Source material >>
::::::
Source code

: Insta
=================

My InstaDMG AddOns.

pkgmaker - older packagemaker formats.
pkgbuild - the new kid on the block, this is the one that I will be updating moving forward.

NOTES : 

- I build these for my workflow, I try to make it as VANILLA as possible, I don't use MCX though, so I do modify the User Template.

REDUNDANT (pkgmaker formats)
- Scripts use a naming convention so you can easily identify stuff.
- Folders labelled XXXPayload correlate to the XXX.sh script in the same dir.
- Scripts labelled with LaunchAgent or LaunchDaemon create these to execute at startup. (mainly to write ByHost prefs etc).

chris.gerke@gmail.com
::::::
Write out every record exactly as it appears above.

Source code

: Insta
=================

My InstaDMG AddOns.

pkgmaker - older packagemaker formats.
pkgbuild - the new kid on the block, this is the one that I will be updating moving forward.

NOTES : 

- I build these for my workflow, I try to make it as VANILLA as possible, I don't use MCX though, so I do modify the User Template.

REDUNDANT (pkgmaker formats)
- Scripts use a naming convention so you can easily identify stuff.
- Folders labelled XXXPayload correlate to the XXX.sh script in the same dir.
- Scripts labelled with LaunchAgent or LaunchDaemon create these to execute at startup. (mainly to write ByHost prefs etc).

chris.gerke@gmail.com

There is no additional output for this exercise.